I was reading an article regarding the growing popularity of using technology for virtual meetings. With all the technological advancements in “communication” we no longer need to have face-to-face meetings. Fire up the computer, internet and one of the myriad programs and voila! We can be in pajamas or even naked and the only ones that will know that we are naked are the cockroaches that we scare away.
Interesting that, according to the article and their research, 95% of professionals believe that face-to-face meetings are key to successful business relationships. The research indicated that 47% say that they have lost a contract or client because they didn’t meet them face-to-face enough.
Research indicates that 80% of millennials (1980’ to early 2000s) and 78% of Gen Xers (1960s to 1980s) prefer face-to-face over virtual meetings.
I have written before about the need to be in the presence of those with whom we communicate so that we can evaluate the nonverbal cues that carry about 55% of the message. The words and intonations carry the remaining 45%, however, in audio only meetings, we know that you are texting or checking email. According to the research 69% admitted it and the rest lied about it (I made the last part up from my own unscientific survey of two people).
And 60% regularly misread tone or message when communicating via email or phones. This is why I do not consider email a communication method. I consider email a means of disseminating one-way information. The sender would do well to not expect that information to be fully understood by the receiver.
Reading about the importance of face-to-face encounters, I am reminded of that old airline commercial. The scene is a boardroom. An assistant is handing out airline tickets to everyone in the room. At the head of the table a man says something like. “I received a call from an old friend today. He says that he is moving his business elsewhere because we have not paid enough attention to him. We are going to start paying more attention to our customers.”
As they walk out, we see that he has an airline ticket in his back pocket. Someone asks where he is going. He replies, “I’m going to see and old friend.”
As I was writing this, a relatively nonessential fax-related piece of electronic equipment failed in the office. I made all the varied attempts to contact the manufacturer without any success.

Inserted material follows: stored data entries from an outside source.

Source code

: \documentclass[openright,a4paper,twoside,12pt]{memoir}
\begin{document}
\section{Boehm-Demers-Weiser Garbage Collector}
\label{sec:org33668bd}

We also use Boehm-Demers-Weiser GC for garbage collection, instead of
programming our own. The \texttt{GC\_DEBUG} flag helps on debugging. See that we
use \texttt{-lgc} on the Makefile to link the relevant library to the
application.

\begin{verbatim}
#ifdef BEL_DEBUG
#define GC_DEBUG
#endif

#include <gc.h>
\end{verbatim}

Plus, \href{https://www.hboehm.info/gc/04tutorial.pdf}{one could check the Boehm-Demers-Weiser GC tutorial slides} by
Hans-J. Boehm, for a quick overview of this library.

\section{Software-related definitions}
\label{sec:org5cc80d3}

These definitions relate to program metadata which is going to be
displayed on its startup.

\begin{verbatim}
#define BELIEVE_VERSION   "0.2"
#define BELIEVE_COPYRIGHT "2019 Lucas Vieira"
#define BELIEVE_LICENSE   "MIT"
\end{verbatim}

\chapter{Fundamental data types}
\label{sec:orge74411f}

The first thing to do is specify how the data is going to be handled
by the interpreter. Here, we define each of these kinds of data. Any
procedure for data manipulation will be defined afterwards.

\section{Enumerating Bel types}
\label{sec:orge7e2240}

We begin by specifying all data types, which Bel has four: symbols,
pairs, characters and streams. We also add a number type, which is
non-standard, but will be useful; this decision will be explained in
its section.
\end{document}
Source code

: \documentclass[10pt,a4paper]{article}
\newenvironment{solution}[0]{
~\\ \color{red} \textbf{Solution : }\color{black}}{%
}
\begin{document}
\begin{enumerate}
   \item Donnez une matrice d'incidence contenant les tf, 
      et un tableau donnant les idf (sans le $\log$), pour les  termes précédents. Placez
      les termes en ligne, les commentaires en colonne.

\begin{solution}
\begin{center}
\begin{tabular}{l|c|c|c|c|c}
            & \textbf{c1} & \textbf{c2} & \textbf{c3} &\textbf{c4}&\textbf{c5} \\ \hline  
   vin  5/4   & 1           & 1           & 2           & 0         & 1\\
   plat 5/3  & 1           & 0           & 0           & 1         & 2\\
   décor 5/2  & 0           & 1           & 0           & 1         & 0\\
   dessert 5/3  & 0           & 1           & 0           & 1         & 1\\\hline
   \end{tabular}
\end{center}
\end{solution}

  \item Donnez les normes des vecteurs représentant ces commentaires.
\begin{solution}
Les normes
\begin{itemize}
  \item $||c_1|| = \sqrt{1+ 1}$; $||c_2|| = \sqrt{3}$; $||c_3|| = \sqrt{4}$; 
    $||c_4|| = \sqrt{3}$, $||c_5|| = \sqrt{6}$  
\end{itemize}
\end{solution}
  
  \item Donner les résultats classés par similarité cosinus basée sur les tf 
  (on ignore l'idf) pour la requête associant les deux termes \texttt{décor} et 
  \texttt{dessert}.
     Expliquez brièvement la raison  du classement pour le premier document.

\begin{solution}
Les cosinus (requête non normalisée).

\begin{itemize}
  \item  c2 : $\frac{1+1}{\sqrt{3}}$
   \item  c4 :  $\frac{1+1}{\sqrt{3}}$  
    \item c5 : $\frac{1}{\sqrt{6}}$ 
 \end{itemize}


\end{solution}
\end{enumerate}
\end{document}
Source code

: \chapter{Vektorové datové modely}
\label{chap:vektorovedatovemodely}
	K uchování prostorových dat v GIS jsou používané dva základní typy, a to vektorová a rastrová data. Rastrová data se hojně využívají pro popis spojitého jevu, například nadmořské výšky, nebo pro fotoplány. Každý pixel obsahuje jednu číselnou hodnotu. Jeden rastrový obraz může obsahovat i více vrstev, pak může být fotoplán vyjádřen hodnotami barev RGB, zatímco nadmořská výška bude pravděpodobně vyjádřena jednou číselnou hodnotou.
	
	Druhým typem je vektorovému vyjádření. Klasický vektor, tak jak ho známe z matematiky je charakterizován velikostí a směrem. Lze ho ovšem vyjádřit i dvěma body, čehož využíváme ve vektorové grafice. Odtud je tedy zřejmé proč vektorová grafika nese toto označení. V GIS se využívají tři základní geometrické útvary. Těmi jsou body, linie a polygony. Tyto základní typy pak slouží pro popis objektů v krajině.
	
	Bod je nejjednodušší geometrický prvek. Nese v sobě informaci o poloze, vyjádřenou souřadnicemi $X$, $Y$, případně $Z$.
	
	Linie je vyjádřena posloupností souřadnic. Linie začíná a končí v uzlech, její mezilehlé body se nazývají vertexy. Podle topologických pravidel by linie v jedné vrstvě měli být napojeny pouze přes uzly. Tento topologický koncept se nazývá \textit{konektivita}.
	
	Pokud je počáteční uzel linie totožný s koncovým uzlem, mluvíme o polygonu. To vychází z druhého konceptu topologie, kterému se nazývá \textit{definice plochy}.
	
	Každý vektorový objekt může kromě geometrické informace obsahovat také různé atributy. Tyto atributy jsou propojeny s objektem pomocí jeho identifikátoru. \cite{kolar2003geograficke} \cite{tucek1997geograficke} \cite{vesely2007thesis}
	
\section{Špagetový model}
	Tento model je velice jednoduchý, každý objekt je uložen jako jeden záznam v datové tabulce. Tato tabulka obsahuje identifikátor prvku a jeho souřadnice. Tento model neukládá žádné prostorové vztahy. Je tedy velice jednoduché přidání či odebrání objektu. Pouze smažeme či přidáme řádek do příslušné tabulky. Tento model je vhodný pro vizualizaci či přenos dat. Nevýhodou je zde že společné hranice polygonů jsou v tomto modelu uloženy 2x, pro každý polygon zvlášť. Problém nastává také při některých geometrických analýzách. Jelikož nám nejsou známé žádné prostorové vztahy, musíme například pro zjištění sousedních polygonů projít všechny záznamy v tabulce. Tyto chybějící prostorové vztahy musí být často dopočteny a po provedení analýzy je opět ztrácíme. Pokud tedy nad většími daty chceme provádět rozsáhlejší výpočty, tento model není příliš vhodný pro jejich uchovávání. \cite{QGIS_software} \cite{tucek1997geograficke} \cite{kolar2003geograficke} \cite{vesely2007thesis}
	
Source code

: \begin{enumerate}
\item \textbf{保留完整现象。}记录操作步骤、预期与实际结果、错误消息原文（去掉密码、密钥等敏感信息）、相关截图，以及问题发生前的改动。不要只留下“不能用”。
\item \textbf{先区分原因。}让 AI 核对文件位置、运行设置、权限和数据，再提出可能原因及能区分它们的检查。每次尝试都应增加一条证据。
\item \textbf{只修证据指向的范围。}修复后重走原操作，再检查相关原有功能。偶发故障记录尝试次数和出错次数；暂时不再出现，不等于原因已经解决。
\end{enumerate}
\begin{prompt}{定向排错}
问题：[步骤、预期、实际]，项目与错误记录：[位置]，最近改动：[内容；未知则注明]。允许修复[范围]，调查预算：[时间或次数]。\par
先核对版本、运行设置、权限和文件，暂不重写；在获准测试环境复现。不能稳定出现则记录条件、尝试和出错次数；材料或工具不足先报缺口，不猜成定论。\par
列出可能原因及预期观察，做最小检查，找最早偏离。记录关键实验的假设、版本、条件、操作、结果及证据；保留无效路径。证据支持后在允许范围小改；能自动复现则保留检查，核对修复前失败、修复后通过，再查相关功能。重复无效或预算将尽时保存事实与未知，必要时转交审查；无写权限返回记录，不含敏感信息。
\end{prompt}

This took about 45 minutes total consisting of the requisite phone on hold till we perform a courtesy disconnect (3 times!), an email response from tech support to contact their website, and 20 minutes of “all our chat people are busy now.” I gave up vowing never to buy from that manufacturer again. How appropriate was that to the fact that we no longer have real contact with real people.
Face-to-face contact will always matter. We travel to expos and conferences and association meetings to shake hands, smile, establish camaraderie, see old friends and make new ones. We crave human contact. It’s in our nature. Even our dogs and cats can’t replace people although they often come close.
I know that some of you will say to me, “This is the 21st century, old man. Get with the times. Virtual meetings are the present and the future and technology shall continue to pass your butt by.” My reply is simply that I will probably not be around to attend the virtual wedding of your children nor your virtual funeral. I will however, make sure that you receive virtual gifts and virtual flowers.